Du moment où l’on reconnaissait qu’on ne devait plus guerroyer en Europe, il convenait de rechercher les bases d’un accord durable entre les puissances. Puisque la guerre européenne était proscrite, il était tout simple de détruire en Europe les causes de guerre en donnant satisfaction à tous les grands intérêts européens, par l’organisation d’une association des puissances qui permît à chacune de se développer suivant ses tendances naturelles. Au nom de la paix, de l’harmonie et du progrès, on s’est cramponné à une politique hargneuse, envieuse, immobile, qui ne profite à personne et qui nuit à tous, qui torture tous les peuples en les refoulant sur eux-mêmes. Ainsi que l’a dit un illustre orateur dans l’un de ses plus admirables discours, à l’occasion de la question du Levant, « on s’est attaché à une politique d’exclusion et on a chicané là où il fallait une politique de magnanimité et de compensation[1]. » On a nié la guerre, mais on n’a pas constitué la paix.

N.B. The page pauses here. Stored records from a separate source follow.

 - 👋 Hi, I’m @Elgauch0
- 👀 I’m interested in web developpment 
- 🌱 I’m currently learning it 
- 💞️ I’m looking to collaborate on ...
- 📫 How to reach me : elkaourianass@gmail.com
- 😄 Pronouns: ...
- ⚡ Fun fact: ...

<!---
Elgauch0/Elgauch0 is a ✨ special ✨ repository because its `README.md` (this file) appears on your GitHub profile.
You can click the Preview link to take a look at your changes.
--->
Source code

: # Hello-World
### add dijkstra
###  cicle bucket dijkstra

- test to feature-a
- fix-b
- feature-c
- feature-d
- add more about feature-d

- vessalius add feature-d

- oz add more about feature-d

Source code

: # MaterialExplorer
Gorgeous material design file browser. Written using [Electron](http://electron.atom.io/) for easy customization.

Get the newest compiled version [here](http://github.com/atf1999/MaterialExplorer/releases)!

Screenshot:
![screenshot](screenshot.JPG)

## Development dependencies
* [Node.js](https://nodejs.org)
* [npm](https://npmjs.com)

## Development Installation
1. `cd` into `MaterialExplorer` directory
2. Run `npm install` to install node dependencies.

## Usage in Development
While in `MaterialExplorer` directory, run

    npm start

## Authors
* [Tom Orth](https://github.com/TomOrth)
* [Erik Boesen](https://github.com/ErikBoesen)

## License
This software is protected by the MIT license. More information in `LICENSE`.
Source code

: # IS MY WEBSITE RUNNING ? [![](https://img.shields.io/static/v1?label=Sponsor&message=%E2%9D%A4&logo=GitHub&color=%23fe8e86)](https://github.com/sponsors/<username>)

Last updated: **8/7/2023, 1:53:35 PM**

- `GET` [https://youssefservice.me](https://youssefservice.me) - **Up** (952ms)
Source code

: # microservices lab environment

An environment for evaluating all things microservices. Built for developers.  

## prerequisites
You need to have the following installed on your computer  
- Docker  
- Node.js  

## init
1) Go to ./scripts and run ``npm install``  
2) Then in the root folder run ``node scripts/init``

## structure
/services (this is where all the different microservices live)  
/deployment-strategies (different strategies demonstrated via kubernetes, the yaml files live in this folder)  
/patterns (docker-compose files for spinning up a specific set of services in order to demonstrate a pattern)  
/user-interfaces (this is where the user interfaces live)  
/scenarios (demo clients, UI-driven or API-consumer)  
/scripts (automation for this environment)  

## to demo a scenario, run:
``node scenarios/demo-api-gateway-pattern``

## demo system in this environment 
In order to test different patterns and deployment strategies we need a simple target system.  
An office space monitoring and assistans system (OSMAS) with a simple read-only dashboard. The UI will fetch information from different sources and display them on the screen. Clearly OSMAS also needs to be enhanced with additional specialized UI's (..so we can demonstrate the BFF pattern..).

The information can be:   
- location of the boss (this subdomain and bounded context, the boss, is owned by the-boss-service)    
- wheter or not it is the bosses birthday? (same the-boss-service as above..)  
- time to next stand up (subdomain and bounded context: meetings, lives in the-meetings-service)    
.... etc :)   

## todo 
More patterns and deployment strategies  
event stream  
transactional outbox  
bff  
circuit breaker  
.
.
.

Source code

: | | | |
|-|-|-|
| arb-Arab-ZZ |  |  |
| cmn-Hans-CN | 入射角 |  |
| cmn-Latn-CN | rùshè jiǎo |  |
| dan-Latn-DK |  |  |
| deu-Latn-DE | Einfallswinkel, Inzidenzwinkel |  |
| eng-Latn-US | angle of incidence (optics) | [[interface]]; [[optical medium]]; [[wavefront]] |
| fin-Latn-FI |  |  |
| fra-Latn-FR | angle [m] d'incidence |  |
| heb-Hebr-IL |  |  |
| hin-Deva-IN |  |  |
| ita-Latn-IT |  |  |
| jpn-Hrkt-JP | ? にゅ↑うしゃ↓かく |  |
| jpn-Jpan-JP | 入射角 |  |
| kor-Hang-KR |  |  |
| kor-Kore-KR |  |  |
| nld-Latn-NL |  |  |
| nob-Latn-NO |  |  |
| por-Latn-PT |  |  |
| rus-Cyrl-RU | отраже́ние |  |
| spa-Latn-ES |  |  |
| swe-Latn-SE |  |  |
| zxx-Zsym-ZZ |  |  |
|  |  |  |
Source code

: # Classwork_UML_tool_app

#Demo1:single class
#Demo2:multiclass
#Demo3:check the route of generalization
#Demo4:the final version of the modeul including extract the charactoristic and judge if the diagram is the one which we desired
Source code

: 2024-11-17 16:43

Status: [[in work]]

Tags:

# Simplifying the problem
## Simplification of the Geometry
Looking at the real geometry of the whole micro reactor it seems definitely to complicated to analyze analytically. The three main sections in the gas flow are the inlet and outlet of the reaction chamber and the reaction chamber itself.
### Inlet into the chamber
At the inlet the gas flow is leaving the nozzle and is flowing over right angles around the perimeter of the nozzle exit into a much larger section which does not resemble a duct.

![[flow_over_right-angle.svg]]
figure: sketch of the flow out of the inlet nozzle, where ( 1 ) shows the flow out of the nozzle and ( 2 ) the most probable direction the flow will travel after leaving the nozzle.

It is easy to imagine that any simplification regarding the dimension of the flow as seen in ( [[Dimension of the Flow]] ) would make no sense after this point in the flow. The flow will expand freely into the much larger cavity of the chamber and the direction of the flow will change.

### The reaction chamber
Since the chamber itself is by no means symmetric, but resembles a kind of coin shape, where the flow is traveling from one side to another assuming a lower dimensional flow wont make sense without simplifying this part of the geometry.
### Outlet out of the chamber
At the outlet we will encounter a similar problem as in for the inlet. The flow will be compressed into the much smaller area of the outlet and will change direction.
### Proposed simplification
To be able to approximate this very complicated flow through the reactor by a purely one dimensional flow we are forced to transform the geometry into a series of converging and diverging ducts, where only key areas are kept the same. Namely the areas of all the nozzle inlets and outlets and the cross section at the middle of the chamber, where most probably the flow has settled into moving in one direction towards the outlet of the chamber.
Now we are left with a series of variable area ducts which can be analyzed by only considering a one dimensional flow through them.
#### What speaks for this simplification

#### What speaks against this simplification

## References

On a voulu la bonne harmonie de l’Europe, on en a repoussé les moyens, quoiqu’ils fussent parfaitement honorables, éminemment propices aux tendances évidentes de l’humanité, au resserrement des liens de la grande famille humaine.

Nous-mêmes, Français, qui avons l’habitude de nous distinguer par les généreux penchans de notre politique extérieure, nous qui étions les plus intéressés à la paix et qui la voulions le plus fermement, tout comme les autres nous avons fait et nous faisons de l’exclusion et de la jalousie. Nous nous sommes mis en travers des tendances les plus naturelles de notre prochain. Celle des Russes est de prédominer à Constantinople, celle des Anglais à Suez et en Syrie. Nous nous opposons aux Anglais en Syrie et à Suez, aux Russes à Constantinople. Par là nous travaillons, sans nous en apercevoir, à ce qu’au lieu d’une prédominance dont les uns et les autres se seraient contentés, ils aient une domination, au lieu d’une tutelle et d’un protectorat, la maîtrise.

Mais, je le répète, ces fausses manœuvres sont de celles qui accompagnent nécessairement les transitions brusques. L’Europe ne pouvait

  1. Discours de M. de Lamartine du 11 janvier 1840.